(AIM OF THE EXERCISE): From the records below, please repeat exactly the line that has "Es posible finalizar", the line that has "una clave. |", and every line between them, and nothing else.

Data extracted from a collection
----

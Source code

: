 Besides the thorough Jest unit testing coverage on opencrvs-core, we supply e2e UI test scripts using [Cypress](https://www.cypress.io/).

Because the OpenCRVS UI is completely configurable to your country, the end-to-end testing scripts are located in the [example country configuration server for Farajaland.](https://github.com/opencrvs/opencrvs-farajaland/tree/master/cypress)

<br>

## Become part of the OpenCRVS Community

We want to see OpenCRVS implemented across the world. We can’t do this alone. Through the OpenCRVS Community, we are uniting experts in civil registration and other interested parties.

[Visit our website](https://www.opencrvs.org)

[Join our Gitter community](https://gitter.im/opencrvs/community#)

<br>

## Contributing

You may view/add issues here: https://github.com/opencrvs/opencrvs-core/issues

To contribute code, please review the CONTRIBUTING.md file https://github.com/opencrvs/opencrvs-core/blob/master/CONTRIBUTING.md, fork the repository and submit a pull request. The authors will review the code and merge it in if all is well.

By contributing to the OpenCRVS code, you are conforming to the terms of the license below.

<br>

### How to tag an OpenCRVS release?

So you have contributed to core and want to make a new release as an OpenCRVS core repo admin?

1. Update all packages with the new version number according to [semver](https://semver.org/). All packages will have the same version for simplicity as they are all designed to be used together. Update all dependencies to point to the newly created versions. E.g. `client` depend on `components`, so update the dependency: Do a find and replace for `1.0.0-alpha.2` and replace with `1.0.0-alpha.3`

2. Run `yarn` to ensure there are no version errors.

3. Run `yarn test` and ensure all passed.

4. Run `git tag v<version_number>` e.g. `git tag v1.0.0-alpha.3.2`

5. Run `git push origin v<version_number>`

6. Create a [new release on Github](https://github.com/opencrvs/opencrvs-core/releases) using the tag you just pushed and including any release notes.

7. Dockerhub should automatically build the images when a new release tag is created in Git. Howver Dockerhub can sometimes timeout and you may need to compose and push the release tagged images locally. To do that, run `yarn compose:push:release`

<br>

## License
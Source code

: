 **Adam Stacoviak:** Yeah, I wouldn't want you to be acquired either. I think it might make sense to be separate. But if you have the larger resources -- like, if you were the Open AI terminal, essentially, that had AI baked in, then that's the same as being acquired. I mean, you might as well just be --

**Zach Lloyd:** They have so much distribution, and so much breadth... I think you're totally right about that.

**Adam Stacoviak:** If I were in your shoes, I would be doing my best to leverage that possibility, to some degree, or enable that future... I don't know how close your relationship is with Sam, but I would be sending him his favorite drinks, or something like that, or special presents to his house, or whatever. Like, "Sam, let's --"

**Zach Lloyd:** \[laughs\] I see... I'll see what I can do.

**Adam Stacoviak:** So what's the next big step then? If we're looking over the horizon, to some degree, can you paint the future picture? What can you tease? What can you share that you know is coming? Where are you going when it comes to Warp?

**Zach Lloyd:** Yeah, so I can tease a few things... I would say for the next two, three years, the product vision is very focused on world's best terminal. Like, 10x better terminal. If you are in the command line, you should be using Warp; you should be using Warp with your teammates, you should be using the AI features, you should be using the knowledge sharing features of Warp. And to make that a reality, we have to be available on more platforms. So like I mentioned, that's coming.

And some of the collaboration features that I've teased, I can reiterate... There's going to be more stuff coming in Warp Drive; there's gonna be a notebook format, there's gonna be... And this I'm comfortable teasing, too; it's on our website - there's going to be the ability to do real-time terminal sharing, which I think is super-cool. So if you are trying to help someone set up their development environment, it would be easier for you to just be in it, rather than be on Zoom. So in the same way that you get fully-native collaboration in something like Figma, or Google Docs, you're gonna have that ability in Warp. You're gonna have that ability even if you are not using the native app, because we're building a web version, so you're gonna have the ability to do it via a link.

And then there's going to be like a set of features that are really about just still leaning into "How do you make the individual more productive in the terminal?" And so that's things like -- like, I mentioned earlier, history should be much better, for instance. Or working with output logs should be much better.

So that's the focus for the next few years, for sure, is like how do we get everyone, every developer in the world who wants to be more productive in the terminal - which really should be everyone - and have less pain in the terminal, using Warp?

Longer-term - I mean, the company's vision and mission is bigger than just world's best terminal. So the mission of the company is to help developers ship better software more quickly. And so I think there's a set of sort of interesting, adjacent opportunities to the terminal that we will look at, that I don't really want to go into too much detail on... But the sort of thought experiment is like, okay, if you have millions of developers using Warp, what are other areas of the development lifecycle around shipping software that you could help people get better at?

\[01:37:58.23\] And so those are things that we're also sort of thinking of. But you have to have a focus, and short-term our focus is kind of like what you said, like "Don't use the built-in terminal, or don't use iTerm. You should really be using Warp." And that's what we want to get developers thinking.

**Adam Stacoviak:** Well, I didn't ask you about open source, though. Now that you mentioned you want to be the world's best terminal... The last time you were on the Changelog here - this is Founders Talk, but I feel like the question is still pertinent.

----

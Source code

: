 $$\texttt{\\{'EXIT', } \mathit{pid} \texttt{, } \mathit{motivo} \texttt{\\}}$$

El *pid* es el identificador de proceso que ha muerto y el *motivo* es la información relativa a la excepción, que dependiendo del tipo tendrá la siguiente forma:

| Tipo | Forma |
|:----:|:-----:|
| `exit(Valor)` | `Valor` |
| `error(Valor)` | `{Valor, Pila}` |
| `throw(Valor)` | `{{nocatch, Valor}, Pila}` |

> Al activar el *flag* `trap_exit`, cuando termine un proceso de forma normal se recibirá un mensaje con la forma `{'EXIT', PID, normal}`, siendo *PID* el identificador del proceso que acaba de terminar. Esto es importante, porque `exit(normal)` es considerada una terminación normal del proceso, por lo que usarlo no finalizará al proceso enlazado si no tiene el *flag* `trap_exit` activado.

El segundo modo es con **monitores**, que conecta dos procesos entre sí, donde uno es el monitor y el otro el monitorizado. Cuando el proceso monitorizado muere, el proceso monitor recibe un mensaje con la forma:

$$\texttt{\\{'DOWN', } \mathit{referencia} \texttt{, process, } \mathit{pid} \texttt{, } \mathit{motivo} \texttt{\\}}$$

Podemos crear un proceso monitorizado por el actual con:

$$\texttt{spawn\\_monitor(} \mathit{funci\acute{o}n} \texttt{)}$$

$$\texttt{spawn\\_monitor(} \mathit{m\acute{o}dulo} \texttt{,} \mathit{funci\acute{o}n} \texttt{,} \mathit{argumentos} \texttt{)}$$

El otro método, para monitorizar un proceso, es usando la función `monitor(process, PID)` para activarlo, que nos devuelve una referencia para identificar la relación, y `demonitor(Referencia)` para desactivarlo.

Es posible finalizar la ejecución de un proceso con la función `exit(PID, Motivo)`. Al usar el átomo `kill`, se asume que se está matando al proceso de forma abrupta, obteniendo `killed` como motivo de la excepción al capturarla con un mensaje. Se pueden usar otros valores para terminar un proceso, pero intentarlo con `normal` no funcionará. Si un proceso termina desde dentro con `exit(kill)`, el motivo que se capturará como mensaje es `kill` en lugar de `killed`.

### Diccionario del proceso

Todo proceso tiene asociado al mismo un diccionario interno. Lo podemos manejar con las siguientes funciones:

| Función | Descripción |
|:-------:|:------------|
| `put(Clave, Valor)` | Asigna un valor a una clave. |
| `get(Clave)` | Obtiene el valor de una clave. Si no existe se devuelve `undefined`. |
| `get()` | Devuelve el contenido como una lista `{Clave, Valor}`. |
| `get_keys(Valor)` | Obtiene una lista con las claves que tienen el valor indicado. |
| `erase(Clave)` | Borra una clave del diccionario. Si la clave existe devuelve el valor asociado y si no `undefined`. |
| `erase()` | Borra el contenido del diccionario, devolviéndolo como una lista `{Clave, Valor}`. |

----

(ANSWER BOX):
Es posible finalizar la ejecución de un proceso con la función `exit(PID, Motivo)`. Al usar el átomo `kill`, se asume que se está matando al proceso de forma abrupta, obteniendo `killed` como motivo de la excepción al capturarla con un mensaje. Se pueden usar otros valores para terminar un proceso, pero intentarlo con `normal` no funcionará. Si un proceso termina desde dentro con `exit(kill)`, el motivo que se capturará como mensaje es `kill` en lugar de `killed`.

### Diccionario del proceso

Todo proceso tiene asociado al mismo un diccionario interno. Lo podemos manejar con las siguientes funciones:

| Función | Descripción |
|:-------:|:------------|
| `put(Clave, Valor)` | Asigna un valor a una clave. |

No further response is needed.